There are many fun yet highly educational therapy activities we can do with our preschool and school-aged clients in the fall. One of my personal favorites is bingo. Boggles World, an online ESL teacher resource actually has a number of ready-made materials, flashcards, and worksheets that can be adapted for speech-language therapy purposes. For example, their Fall and Halloween Bingo comes with both call out cards and a 3×3 and a 4×4 (as well as 3×3) card generator/boards. Clicking the refresh button will generate as many cards as you need, so the supply is endless! You can copy and paste the entire bingo board into a word document resize it and then print it out on reinforced paper or just laminate it.
Fall vocabulary words include: corn, crops, farmer, scarecrow, apples, acorns, oak leaf, maple leaves, ginkgo leaves, grapes, mushrooms, salmon, geese, squirrel, jacket, turkey, Jack-O’-Lantern, rake, pumpkins, harvest moon, hay, chestnuts, crow, and sparrow
Halloween vocabulary words include: witch, ghost, skeleton, skull, spider, owl, Jack-O’-Lantern, devil, cobweb, graveyard, clown, pirate, robot, superhero, mummy, vampire, bat, black cat, trick or treaters, alien, werewolf
Now the fun begins! Some suggested activities:
Practice Rhyming words (you can do discrimination and production activities): cat/bat/ trick/leaf/ rake/moon
Practice Syllable and Phoneme Segmentation (I am going to say a word (e.g., ghost, spider, alien, etc) and I want you to clap one time for each syllable or sound I say)
Practice Isolation of initial, medial, and final phonemes in words ( e.g., What is the beginning/final sound in mummy, vampire, robot, etc?) What is the middle sound in bat/cat/geese/rake etc?
Practice Initial and Final Syllable and Phoneme Deletion in Words (Say spider! Now say it without the der, what do you have left? Say trick, now say it without the /t/ what is left; say corn, now say it without the /n/, what is left?)
Practice production of select sounds/consonant clusters that you are working on or just production at word or sentence levels with those clients who just need a little bit more work in therapy increasing their intelligibility or sentence fluency.
Language (in the context of the game or contextual intervention):
Practice Categorization skills via convergent and divergent naming activities: Name Fall words, Name Halloween Words, How many trees whose leaves change color can you name? How many vegetables and fruits do we harvest in the fall? etc.

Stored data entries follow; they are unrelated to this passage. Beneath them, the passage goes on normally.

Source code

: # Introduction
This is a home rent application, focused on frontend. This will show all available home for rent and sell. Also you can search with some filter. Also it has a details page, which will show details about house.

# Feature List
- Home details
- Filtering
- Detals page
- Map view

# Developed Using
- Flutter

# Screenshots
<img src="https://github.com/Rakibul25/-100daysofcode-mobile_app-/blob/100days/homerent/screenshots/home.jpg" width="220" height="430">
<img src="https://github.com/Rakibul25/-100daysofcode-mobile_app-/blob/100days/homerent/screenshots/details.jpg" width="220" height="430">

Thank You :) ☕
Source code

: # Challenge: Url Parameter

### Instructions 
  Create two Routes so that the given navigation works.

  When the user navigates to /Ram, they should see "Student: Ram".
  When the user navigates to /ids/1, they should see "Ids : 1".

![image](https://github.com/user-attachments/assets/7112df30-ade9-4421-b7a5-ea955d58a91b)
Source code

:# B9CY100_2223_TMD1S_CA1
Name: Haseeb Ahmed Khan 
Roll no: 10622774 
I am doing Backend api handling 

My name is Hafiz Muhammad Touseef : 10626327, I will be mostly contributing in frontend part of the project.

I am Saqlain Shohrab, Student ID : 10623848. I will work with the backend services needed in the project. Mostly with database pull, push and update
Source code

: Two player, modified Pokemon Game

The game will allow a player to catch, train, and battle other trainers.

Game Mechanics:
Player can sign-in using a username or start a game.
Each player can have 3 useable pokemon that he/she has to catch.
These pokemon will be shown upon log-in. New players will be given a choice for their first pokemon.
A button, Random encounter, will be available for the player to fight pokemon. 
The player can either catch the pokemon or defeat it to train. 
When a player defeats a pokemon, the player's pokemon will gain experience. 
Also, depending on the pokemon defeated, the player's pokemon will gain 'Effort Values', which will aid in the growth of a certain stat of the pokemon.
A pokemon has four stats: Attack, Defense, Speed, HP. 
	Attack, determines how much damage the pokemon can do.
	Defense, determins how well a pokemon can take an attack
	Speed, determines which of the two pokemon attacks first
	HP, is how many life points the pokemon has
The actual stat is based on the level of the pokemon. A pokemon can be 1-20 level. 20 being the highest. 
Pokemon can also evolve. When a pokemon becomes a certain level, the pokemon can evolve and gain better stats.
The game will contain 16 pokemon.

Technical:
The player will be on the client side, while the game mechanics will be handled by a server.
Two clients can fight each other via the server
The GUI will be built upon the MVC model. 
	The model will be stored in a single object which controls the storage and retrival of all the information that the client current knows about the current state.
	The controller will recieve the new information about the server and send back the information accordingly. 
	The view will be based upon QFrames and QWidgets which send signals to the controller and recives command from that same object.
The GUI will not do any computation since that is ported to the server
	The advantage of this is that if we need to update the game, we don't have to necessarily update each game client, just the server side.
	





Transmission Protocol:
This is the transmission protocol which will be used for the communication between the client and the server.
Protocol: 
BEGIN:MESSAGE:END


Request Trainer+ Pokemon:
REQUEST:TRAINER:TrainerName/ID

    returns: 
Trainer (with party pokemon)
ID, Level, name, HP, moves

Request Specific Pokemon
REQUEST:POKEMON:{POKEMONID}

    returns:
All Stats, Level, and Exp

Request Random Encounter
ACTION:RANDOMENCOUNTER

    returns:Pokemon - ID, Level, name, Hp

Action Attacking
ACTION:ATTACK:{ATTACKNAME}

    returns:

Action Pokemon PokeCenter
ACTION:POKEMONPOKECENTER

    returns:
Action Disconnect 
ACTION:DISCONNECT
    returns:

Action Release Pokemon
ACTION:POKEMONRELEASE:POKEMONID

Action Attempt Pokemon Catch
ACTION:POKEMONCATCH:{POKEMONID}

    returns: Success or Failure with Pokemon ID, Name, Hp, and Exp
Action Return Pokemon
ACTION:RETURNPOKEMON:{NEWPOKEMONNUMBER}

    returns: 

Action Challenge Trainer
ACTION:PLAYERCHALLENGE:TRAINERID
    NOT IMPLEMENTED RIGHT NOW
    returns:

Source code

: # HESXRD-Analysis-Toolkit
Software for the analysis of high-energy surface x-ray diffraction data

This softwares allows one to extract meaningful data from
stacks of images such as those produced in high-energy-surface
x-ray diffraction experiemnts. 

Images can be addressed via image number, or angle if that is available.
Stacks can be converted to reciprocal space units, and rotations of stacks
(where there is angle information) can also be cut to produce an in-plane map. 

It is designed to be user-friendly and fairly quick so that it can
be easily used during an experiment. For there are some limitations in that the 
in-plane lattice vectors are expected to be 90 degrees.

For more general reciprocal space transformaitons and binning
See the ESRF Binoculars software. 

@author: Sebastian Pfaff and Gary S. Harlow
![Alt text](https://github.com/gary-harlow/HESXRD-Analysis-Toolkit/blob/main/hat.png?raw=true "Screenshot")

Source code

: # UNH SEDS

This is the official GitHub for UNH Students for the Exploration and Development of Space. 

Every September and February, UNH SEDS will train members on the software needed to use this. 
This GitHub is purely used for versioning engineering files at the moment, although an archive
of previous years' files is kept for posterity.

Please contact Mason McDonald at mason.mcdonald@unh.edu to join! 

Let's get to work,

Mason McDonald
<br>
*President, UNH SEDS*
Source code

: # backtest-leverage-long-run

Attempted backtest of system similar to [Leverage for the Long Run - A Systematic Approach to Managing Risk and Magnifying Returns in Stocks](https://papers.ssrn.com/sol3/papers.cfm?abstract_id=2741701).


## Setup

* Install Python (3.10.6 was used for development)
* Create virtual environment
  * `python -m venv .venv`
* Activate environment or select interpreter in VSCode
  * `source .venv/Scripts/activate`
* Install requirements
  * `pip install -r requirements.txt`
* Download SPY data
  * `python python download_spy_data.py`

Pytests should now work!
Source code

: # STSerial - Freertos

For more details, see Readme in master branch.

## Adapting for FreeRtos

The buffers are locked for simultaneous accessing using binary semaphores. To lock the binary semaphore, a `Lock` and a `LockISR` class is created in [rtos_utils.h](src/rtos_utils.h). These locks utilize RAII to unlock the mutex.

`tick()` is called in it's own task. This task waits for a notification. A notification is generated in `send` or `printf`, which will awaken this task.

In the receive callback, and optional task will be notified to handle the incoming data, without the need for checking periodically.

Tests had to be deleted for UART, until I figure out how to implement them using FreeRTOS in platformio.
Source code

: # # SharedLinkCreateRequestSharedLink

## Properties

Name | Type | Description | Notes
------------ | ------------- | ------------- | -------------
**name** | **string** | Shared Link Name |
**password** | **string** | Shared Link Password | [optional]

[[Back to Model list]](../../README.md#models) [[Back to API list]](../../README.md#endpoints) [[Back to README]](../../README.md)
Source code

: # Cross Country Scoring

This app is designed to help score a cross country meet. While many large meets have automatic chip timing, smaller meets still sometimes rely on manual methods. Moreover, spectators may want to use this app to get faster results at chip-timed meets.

Practice naming Associations: what goes with a witch (broom), what goes with a squirrel (acorn), etc
Practice providing Attributes via naming category, function, location, parts, size, shape, color, composition, as well as accessory/necessity. For example, (I see a pumpkin. It’s a fruit/vegetable that you can plant, grow and eat. You find it on a farm. It’s round and orange and is the size of a ball. Inside the pumpkin are seeds. You can carve it and make a jack o lantern out of it).
Practice providing Definitions: Tell me what a skeleton is. Tell me what a scarecrow is.
Practice naming Similarities and Differences among semantically related items: How are pumpkin and apple alike? How are they different?
Practice explaining Multiple Meaning words: What are some meanings of the word bat, witch, clown, etc?
Practice Complex Sentence Formulation: make up a sentence with the words crops and unless, make up a sentence with the words skeleton and however, etc
Or you can just add your own language and literacy goals to go along with these games.
So join in the fun and start playing!